- [The task]: Please repeat, from the entries that follow, the lines from the one containing "when $c \not\in" through the one containing "We are trying" exactly, adding nothing.

[Collected data]

********************

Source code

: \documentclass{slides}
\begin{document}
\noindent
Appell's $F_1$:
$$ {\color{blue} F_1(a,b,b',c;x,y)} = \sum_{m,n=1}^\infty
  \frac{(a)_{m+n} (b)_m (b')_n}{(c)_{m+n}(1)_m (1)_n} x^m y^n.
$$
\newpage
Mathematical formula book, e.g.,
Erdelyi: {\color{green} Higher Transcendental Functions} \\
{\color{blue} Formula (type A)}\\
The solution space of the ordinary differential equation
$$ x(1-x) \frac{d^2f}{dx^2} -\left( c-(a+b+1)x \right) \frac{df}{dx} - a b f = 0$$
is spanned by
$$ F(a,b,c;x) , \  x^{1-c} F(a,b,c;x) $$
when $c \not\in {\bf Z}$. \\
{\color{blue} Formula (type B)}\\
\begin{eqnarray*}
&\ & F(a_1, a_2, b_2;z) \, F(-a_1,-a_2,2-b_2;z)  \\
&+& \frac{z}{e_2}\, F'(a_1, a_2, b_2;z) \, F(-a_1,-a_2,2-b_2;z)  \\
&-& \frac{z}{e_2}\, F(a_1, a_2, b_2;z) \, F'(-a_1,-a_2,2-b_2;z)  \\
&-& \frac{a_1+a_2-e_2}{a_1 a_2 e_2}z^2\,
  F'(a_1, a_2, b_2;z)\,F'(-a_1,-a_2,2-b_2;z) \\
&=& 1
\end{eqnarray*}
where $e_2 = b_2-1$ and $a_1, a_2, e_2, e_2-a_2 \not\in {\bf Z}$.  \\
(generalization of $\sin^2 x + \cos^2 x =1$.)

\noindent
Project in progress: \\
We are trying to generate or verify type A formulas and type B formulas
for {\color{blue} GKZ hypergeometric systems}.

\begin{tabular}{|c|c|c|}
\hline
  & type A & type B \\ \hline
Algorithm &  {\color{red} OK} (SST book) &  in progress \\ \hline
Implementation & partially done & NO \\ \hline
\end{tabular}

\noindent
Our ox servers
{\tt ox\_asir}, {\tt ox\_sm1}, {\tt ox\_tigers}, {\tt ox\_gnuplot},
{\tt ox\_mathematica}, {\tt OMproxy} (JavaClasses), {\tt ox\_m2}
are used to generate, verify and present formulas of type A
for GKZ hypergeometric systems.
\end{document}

********************

- [Output]:
when $c \not\in {\bf Z}$. \\
{\color{blue} Formula (type B)}\\
\begin{eqnarray*}
&\ & F(a_1, a_2, b_2;z) \, F(-a_1,-a_2,2-b_2;z)  \\
&+& \frac{z}{e_2}\, F'(a_1, a_2, b_2;z) \, F(-a_1,-a_2,2-b_2;z)  \\
&-& \frac{z}{e_2}\, F(a_1, a_2, b_2;z) \, F'(-a_1,-a_2,2-b_2;z)  \\
&-& \frac{a_1+a_2-e_2}{a_1 a_2 e_2}z^2\,
  F'(a_1, a_2, b_2;z)\,F'(-a_1,-a_2,2-b_2;z) \\
&=& 1
\end{eqnarray*}
where $e_2 = b_2-1$ and $a_1, a_2, e_2, e_2-a_2 \not\in {\bf Z}$.  \\
(generalization of $\sin^2 x + \cos^2 x =1$.)

\noindent
Project in progress: \\
We are trying to generate or verify type A formulas and type B formulas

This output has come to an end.